EXERCISE BRIEF: Number of lines with the string "output" in the entries below: report it, and nothing besides.

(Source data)
⁂
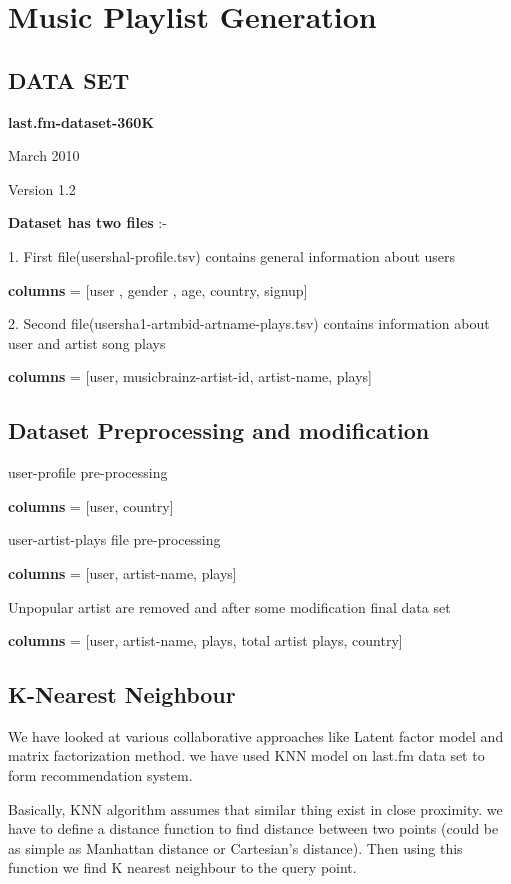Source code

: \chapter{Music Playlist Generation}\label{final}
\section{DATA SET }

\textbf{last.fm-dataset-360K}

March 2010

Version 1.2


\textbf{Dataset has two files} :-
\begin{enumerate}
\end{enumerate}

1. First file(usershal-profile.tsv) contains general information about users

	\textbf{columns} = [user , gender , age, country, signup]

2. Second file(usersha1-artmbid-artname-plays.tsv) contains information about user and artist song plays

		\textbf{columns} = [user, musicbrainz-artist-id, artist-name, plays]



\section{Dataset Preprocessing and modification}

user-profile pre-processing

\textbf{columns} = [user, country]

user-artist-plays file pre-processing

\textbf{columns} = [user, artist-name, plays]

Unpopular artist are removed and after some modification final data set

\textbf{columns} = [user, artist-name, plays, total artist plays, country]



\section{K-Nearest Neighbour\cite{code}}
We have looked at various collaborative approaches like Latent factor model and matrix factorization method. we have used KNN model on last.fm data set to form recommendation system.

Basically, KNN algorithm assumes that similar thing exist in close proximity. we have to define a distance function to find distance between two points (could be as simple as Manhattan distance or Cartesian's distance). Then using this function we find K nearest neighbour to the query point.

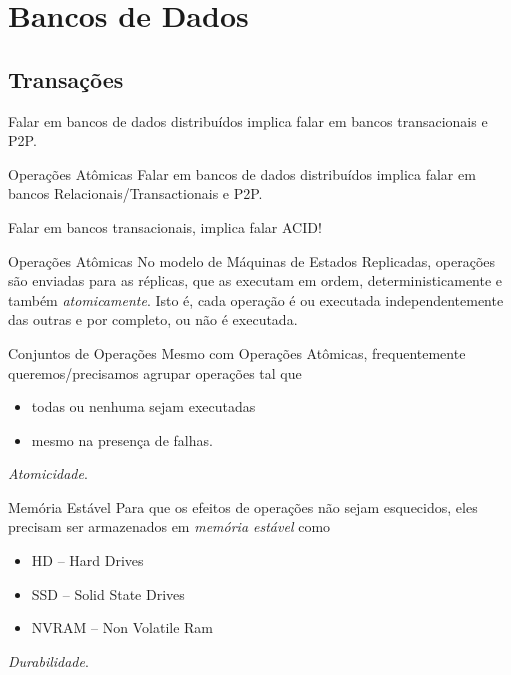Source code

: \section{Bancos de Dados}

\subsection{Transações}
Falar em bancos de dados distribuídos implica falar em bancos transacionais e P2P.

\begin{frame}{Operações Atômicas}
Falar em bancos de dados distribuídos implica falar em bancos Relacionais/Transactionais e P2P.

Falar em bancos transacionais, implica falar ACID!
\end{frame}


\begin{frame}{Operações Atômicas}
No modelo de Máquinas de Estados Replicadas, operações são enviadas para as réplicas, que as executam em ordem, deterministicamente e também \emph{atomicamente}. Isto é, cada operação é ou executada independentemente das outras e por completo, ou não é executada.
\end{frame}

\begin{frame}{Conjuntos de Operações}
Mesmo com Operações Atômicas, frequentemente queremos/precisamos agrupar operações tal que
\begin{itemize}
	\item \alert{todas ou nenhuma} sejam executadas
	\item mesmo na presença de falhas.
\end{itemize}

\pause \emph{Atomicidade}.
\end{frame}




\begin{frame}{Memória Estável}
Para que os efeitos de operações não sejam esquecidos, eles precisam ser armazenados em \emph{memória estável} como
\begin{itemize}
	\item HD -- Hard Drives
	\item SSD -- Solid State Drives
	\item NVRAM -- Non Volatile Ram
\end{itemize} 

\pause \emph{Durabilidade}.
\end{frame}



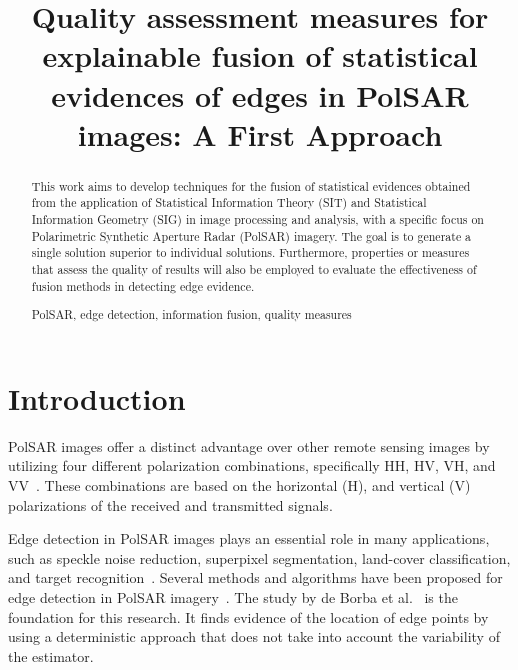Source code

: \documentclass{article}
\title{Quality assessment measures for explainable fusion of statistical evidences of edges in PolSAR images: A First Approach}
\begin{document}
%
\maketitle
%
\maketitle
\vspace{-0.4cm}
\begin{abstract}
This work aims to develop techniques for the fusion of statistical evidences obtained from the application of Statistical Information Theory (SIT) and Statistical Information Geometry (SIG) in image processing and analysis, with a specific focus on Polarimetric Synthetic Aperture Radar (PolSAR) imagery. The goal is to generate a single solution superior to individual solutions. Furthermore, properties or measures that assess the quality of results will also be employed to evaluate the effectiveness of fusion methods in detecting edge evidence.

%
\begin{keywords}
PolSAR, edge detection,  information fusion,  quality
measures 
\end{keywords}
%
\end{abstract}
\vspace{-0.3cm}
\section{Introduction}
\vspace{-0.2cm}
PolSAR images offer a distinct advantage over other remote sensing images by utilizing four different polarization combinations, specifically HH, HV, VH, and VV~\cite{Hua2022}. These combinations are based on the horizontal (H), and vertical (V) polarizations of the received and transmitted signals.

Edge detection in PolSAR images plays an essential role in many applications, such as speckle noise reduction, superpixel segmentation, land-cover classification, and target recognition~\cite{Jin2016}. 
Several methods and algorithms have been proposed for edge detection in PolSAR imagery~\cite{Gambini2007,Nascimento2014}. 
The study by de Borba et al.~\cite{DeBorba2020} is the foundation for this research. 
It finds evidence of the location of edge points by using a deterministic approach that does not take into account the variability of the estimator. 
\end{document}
⁂
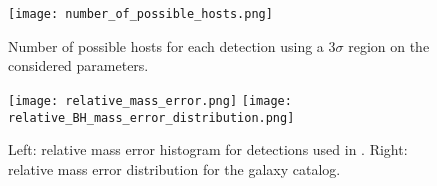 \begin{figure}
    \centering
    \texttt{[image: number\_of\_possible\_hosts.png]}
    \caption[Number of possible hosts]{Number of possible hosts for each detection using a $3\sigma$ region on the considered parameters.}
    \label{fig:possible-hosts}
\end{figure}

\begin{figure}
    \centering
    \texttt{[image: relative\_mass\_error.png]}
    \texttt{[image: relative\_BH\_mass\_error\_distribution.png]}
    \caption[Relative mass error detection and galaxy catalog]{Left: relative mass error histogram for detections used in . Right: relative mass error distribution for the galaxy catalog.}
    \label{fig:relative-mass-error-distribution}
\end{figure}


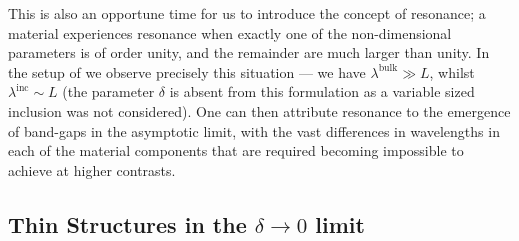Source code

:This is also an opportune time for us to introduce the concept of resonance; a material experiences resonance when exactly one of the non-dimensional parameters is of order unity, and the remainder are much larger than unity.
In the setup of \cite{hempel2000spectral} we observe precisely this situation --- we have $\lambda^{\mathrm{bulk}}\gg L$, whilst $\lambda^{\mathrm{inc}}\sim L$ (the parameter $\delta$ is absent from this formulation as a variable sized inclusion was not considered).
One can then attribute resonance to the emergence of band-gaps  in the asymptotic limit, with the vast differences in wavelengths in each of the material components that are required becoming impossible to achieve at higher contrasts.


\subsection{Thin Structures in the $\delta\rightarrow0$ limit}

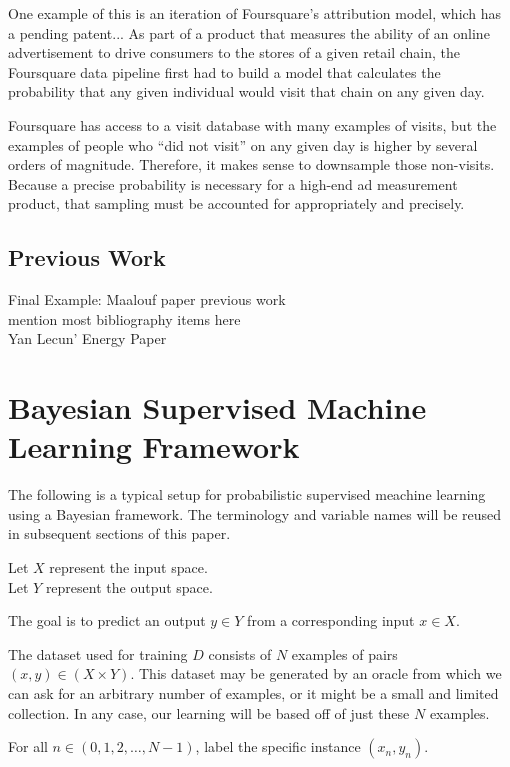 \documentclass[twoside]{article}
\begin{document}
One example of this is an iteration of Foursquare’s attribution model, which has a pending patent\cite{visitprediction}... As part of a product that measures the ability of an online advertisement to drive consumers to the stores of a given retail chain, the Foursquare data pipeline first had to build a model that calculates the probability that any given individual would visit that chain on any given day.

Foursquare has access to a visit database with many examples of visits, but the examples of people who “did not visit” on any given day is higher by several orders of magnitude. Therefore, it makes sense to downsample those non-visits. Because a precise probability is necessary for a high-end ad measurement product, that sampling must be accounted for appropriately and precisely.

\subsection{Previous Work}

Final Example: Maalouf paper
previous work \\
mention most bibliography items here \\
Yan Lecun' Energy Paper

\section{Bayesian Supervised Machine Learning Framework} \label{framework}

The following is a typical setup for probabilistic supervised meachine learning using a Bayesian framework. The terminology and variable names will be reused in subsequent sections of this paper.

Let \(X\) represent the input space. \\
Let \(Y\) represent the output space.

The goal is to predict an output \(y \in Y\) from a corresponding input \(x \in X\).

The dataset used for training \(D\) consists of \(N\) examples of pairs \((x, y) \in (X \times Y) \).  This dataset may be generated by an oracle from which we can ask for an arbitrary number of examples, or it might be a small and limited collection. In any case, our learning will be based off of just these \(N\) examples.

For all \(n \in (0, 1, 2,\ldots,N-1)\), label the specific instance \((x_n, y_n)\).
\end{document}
⁂
RESULT OF THIS TASK: 2